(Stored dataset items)
+ + + + +

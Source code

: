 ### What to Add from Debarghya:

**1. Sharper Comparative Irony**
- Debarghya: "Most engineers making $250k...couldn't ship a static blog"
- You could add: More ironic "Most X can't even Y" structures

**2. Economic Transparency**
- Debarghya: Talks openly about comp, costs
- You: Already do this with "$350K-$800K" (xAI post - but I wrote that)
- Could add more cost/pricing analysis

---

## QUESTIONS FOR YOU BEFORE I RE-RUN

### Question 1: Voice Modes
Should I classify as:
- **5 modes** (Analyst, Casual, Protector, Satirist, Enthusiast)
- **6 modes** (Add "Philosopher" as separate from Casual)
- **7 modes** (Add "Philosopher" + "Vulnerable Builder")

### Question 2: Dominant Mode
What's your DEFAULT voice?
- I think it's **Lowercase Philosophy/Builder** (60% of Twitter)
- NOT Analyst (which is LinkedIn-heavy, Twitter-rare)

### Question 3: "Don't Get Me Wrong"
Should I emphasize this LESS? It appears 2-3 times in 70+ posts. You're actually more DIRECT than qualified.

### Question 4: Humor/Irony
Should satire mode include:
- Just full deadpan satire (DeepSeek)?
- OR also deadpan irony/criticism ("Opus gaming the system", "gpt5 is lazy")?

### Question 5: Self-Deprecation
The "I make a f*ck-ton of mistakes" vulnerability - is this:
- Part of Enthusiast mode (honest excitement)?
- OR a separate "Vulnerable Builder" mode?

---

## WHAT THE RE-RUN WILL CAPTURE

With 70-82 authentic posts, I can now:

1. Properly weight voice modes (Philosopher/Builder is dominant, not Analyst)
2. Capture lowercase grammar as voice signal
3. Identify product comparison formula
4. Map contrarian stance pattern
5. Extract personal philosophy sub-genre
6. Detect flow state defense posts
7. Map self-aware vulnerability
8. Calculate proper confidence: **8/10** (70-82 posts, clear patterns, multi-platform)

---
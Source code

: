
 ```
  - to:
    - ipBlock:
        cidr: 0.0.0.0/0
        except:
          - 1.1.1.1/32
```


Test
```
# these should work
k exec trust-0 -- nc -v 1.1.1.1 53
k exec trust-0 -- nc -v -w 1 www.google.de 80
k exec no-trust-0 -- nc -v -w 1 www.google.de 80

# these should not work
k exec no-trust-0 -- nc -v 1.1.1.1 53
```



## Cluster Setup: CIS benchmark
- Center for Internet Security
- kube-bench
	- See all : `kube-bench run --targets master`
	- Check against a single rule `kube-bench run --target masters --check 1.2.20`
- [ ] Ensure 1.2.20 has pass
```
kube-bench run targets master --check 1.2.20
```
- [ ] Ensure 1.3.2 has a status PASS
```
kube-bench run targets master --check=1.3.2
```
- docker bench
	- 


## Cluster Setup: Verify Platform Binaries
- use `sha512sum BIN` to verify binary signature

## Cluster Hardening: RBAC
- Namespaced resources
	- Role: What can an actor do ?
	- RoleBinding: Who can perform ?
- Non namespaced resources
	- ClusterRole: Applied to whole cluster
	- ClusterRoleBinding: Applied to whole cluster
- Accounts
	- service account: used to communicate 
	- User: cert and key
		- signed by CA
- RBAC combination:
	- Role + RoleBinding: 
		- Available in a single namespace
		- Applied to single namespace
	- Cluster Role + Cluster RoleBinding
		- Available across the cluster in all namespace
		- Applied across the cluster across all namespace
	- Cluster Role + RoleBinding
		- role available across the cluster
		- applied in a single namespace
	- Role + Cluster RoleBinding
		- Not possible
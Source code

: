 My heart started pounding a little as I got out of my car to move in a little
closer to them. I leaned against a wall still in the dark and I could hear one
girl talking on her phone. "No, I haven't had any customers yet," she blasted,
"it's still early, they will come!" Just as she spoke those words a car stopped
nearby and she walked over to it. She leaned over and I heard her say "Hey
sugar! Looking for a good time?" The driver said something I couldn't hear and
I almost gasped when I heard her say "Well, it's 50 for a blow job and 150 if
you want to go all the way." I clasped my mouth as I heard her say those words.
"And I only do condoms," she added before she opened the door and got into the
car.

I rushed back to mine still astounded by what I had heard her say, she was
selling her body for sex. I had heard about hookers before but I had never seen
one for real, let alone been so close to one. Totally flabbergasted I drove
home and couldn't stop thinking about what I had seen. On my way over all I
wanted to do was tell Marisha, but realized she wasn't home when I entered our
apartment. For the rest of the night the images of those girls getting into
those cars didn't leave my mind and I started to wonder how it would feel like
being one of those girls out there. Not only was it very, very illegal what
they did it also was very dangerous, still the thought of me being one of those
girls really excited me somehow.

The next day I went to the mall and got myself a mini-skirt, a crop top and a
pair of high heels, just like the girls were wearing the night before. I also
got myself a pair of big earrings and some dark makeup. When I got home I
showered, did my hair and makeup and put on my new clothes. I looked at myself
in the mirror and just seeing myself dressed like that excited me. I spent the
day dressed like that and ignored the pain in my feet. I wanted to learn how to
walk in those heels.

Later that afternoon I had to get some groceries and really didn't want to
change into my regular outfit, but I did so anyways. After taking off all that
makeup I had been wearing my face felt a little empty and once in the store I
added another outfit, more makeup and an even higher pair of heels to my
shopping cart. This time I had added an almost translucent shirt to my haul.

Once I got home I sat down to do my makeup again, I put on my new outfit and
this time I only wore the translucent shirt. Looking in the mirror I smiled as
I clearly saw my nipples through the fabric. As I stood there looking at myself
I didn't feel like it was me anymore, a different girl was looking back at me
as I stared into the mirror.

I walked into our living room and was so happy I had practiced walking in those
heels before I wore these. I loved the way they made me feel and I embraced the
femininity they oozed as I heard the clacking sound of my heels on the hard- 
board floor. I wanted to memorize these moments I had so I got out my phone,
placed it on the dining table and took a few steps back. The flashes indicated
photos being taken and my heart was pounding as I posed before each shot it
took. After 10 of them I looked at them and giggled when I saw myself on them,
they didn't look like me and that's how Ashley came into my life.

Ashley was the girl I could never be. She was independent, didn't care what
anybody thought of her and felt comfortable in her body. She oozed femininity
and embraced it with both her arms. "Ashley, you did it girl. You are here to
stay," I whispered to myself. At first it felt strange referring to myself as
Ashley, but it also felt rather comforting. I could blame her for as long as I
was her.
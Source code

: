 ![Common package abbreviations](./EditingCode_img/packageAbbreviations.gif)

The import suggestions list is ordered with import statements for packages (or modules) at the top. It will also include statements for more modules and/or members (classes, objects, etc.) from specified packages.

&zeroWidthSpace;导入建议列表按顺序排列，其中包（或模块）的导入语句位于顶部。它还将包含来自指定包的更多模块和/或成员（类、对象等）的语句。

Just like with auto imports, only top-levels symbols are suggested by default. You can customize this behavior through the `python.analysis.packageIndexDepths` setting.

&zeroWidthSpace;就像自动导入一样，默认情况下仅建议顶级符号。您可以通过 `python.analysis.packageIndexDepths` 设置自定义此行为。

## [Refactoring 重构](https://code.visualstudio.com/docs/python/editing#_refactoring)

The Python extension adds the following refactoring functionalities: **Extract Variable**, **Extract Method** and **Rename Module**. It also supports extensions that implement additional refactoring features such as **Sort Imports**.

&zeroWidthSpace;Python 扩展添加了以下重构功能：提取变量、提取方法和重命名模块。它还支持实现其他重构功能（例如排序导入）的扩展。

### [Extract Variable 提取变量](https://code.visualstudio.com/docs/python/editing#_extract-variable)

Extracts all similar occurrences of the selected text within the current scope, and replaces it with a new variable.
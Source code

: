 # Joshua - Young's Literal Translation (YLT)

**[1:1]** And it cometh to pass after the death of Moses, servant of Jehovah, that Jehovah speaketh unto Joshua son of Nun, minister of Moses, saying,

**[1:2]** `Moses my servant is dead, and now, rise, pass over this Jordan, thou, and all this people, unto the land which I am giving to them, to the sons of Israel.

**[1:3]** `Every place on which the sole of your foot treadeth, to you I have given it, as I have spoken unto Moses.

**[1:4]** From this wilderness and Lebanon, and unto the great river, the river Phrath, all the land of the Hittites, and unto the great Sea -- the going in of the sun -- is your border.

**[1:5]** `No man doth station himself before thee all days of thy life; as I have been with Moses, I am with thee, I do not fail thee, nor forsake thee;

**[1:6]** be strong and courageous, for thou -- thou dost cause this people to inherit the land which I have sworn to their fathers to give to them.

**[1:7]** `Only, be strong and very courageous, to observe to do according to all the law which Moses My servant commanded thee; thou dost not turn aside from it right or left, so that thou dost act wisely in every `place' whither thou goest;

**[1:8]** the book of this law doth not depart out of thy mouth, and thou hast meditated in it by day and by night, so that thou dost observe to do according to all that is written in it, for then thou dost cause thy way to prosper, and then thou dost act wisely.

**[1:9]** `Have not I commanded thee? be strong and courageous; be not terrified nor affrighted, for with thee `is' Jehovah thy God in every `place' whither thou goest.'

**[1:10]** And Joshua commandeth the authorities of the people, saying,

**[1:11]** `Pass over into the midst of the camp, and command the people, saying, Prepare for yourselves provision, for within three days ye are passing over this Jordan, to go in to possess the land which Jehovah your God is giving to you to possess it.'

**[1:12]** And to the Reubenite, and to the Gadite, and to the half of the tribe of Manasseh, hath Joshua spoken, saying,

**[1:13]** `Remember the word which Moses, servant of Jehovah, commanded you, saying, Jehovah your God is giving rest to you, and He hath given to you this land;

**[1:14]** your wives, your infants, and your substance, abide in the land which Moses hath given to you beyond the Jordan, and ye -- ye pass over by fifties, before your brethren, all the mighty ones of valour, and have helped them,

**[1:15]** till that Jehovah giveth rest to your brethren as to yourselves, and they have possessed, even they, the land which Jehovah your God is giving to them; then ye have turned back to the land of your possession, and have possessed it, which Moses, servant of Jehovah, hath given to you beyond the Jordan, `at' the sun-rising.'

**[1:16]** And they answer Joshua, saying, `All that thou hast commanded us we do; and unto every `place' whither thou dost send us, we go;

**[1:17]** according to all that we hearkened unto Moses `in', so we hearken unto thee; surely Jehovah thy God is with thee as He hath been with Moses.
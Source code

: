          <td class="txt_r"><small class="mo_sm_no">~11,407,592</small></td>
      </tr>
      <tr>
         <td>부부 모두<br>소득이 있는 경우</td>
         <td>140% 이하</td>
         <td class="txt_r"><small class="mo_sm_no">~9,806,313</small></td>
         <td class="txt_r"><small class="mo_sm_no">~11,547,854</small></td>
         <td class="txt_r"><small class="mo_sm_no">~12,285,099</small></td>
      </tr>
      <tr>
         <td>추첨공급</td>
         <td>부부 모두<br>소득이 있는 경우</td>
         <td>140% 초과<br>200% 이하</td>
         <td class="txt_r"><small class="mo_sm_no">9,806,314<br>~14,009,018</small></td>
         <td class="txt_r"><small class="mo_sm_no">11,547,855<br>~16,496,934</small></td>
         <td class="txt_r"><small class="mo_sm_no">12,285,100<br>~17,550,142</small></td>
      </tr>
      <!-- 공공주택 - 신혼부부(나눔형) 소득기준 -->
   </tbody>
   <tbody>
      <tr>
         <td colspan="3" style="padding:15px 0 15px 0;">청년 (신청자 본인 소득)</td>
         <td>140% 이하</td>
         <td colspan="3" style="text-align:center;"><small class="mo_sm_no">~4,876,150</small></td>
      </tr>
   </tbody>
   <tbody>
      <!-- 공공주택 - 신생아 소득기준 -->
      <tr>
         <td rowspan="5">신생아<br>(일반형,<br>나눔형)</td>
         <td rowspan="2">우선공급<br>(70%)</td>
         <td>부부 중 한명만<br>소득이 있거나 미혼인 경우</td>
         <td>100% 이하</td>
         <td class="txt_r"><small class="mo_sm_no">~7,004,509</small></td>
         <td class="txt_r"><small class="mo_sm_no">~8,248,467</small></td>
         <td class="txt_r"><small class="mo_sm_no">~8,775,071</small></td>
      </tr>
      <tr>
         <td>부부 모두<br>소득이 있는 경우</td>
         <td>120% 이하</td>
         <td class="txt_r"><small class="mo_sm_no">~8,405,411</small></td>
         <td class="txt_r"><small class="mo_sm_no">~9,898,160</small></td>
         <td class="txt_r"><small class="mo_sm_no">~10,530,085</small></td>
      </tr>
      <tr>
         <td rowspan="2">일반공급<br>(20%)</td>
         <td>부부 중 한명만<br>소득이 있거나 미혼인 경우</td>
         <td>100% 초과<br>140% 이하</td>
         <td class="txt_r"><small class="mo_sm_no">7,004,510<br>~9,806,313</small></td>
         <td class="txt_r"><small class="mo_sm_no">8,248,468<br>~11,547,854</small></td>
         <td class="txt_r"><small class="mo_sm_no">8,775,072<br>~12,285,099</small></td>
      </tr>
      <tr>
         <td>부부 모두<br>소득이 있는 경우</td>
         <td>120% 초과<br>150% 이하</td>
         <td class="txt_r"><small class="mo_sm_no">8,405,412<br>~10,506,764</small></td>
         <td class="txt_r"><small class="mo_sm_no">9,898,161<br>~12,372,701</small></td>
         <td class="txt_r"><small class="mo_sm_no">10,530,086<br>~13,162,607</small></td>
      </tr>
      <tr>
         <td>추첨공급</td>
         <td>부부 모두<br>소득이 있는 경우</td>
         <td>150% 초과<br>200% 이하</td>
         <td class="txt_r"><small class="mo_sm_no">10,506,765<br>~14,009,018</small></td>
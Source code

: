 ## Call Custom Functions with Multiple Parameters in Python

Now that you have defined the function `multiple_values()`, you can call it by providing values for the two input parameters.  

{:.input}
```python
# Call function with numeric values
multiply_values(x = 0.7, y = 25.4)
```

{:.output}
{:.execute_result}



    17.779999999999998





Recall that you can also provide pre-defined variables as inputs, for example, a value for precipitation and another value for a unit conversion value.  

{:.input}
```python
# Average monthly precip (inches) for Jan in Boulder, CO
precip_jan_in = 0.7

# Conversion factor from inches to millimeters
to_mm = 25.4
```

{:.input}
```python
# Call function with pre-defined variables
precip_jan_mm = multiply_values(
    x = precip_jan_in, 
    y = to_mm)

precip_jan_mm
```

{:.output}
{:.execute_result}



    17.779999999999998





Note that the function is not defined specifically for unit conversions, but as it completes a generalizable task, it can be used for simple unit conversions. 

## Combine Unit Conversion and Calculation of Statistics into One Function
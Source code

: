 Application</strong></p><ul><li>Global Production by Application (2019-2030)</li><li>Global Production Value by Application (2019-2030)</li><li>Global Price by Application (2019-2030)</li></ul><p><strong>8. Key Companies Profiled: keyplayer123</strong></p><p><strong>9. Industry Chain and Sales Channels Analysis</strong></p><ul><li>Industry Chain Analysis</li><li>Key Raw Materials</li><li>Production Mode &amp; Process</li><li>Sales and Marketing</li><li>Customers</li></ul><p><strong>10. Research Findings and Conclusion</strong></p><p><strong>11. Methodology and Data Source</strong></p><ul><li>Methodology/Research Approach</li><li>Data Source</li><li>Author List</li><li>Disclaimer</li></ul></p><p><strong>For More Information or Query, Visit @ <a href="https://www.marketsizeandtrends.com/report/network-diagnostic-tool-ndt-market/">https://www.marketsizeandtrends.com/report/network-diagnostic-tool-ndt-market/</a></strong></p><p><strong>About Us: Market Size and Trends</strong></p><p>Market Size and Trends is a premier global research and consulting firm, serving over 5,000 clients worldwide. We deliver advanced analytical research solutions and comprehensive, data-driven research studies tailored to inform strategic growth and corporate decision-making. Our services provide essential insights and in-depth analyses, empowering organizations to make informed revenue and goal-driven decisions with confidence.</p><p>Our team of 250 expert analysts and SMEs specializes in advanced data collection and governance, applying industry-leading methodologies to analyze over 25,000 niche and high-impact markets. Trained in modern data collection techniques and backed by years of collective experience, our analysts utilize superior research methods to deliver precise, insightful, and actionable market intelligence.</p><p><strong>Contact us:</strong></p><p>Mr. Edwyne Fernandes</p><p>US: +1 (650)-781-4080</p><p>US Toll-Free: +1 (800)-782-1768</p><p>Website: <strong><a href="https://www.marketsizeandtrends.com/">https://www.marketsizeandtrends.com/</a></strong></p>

+ + + + +

TASK TO COMPLETE:
Among the lines above, find those with the word "thought". Copy them.

RESULT OF THIS EXERCISE:
they did it also was very dangerous, still the thought of me being one of those
anybody thought of her and felt comfortable in her body. She oozed femininity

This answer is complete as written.